- Exercise aim:
Give back each entry unchanged, minus pictures.

- Task input:
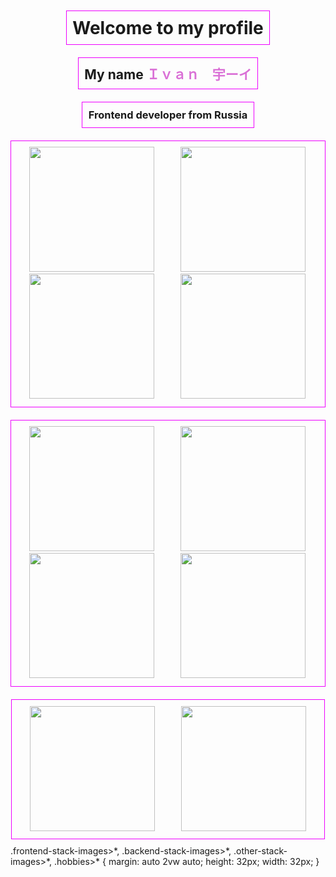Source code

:<div style="display: flex;
        flex-direction: column;">
    <h1 style="display: inline;
    margin: 10 auto;
    padding: 1vw;
    border: 0.02em solid rgb(238, 0, 255);">Welcome to my profile</h1>
    <h2 style="display: inline;
    margin: 10 auto;
    padding: 1vw;
    border: 0.02em solid rgb(238, 0, 255);">My name <a style="color: orchid">Ｉｖａｎ　宇ーイ</a></h2>
    <h3 style="display: inline;
    margin: 10 auto;
    padding: 1vw;
    border: 0.02em solid rgb(238, 0, 255);">Frontend developer from Russia</h3>
    <div style="display: inline;
    margin: 10 auto;
    padding: 1vw;
    border: 0.02em solid rgb(238, 0, 255);" class="frontend-stack-images" style="border: 0;">
        <img src="https://cdn.jsdelivr.net/npm/simple-icons@v13/icons/html5.svg" />
        <img src="https://cdn.jsdelivr.net/npm/simple-icons@v13/icons/css3.svg" />
        <img src="https://cdn.jsdelivr.net/npm/simple-icons@v13/icons/javascript.svg" />
        <img src="https://cdn.jsdelivr.net/npm/simple-icons@v13/icons/react.svg" />
    </div>
    <div style="display: inline;
    margin: 10 auto;
    padding: 1vw;
    border: 0.02em solid rgb(238, 0, 255);" class="backend-stack-images">
        <img style="margin: auto 2vw auto;
        height: 5vh;
        width: auto;" src="https://cdn.jsdelivr.net/npm/simple-icons@v13/icons/python.svg" />
        <img style="margin: auto 2vw auto;
        height: 5vh;
        width: auto;" src="https://cdn.jsdelivr.net/npm/simple-icons@v13/icons/django.svg" />
        <img src="https://cdn.jsdelivr.net/npm/simple-icons@v13/icons/postgresql.svg" />
        <img src="https://cdn.jsdelivr.net/npm/simple-icons@v13/icons/mysql.svg" />
    </div>
    <div style="display: inline;
    margin: 10 auto;
    padding: 1vw;
    border: 0.02em solid rgb(238, 0, 255);" class="other-stack-images">
        <img src="https://cdn.jsdelivr.net/npm/simple-icons@v13/icons/github.svg" />
        <img src="https://cdn.jsdelivr.net/npm/simple-icons@v13/icons/unity.svg" />
    </div>
    <!-- <div class="hobbies">
        <img src="https://cdn.jsdelivr.net/npm/simple-icons@v13/icons/steam.svg" />
    </div> -->
</div>
    .frontend-stack-images>*,
    .backend-stack-images>*,
    .other-stack-images>*,
    .hobbies>* {
        margin: auto 2vw auto;
        height: 32px;
        width: 32px;
    }
</style>
<style>
    .frontend-stack-images,
    .backend-stack-images,
    .other-stack-images,
    .hobbies {
        display: flex;
        border: 0;
    }
    .frontend-stack-images>*,
    .backend-stack-images>*,
    .other-stack-images>*,
    .hobbies>* {
        margin: auto 2vw auto;
        height: 5vh;
        width: auto;
    }
</style>
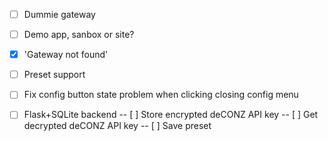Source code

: - [ ] Dummie gateway
- [ ] Demo app, sanbox or site?

- [x] 'Gateway not found'
- [ ] Preset support
- [ ] Fix config button state problem when clicking closing config menu
- [ ] Flask+SQLite backend
      -- [ ] Store encrypted deCONZ API key
      -- [ ] Get decrypted deCONZ API key
      -- [ ] Save preset
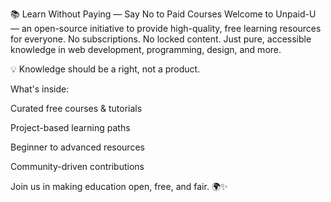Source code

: 📚 Learn Without Paying — Say No to Paid Courses
Welcome to Unpaid-U — an open-source initiative to provide high-quality, free learning resources for everyone. No subscriptions. No locked content. Just pure, accessible knowledge in web development, programming, design, and more.

💡 Knowledge should be a right, not a product.

What's inside:

Curated free courses & tutorials

Project-based learning paths

Beginner to advanced resources

Community-driven contributions

Join us in making education open, free, and fair. 🌍✨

- Task response:
Source code

:<div style="display: flex;
        flex-direction: column;">
    <h1 style="display: inline;
    margin: 10 auto;
    padding: 1vw;
    border: 0.02em solid rgb(238, 0, 255);">Welcome to my profile</h1>
    <h2 style="display: inline;
    margin: 10 auto;
    padding: 1vw;
    border: 0.02em solid rgb(238, 0, 255);">My name <a style="color: orchid">Ｉｖａｎ　宇ーイ</a></h2>
    <h3 style="display: inline;
    margin: 10 auto;
    padding: 1vw;
    border: 0.02em solid rgb(238, 0, 255);">Frontend developer from Russia</h3>
    <div style="display: inline;
    margin: 10 auto;
    padding: 1vw;
    border: 0.02em solid rgb(238, 0, 255);" class="frontend-stack-images" style="border: 0;">
        <img src="https://cdn.jsdelivr.net/npm/simple-icons@v13/icons/html5.svg" />
        <img src="https://cdn.jsdelivr.net/npm/simple-icons@v13/icons/css3.svg" />
        <img src="https://cdn.jsdelivr.net/npm/simple-icons@v13/icons/javascript.svg" />
        <img src="https://cdn.jsdelivr.net/npm/simple-icons@v13/icons/react.svg" />
    </div>
    <div style="display: inline;
    margin: 10 auto;
    padding: 1vw;
    border: 0.02em solid rgb(238, 0, 255);" class="backend-stack-images">
        <img style="margin: auto 2vw auto;
        height: 5vh;
        width: auto;" src="https://cdn.jsdelivr.net/npm/simple-icons@v13/icons/python.svg" />
        <img style="margin: auto 2vw auto;
        height: 5vh;
        width: auto;" src="https://cdn.jsdelivr.net/npm/simple-icons@v13/icons/django.svg" />
        <img src="https://cdn.jsdelivr.net/npm/simple-icons@v13/icons/postgresql.svg" />
        <img src="https://cdn.jsdelivr.net/npm/simple-icons@v13/icons/mysql.svg" />
    </div>
    <div style="display: inline;
    margin: 10 auto;
    padding: 1vw;
    border: 0.02em solid rgb(238, 0, 255);" class="other-stack-images">
        <img src="https://cdn.jsdelivr.net/npm/simple-icons@v13/icons/github.svg" />
        <img src="https://cdn.jsdelivr.net/npm/simple-icons@v13/icons/unity.svg" />
    </div>
    <!-- <div class="hobbies">
        <img src="https://cdn.jsdelivr.net/npm/simple-icons@v13/icons/steam.svg" />
    </div> -->
</div>
    .frontend-stack-images>*,
    .backend-stack-images>*,
    .other-stack-images>*,
    .hobbies>* {
        margin: auto 2vw auto;
        height: 32px;
        width: 32px;
    }
</style>
<style>
    .frontend-stack-images,
    .backend-stack-images,
    .other-stack-images,
    .hobbies {
        display: flex;
        border: 0;
    }
    .frontend-stack-images>*,
    .backend-stack-images>*,
    .other-stack-images>*,
    .hobbies>* {
        margin: auto 2vw auto;
        height: 5vh;
        width: auto;
    }
</style>
Source code

: - [ ] Dummie gateway
- [ ] Demo app, sanbox or site?

- [x] 'Gateway not found'
- [ ] Preset support
- [ ] Fix config button state problem when clicking closing config menu
- [ ] Flask+SQLite backend
      -- [ ] Store encrypted deCONZ API key
      -- [ ] Get decrypted deCONZ API key
      -- [ ] Save preset
Source code

: 📚 Learn Without Paying — Say No to Paid Courses
Welcome to Unpaid-U — an open-source initiative to provide high-quality, free learning resources for everyone. No subscriptions. No locked content. Just pure, accessible knowledge in web development, programming, design, and more.

💡 Knowledge should be a right, not a product.

What's inside:

Curated free courses & tutorials

Project-based learning paths

Beginner to advanced resources

Community-driven contributions

Join us in making education open, free, and fair. 🌍✨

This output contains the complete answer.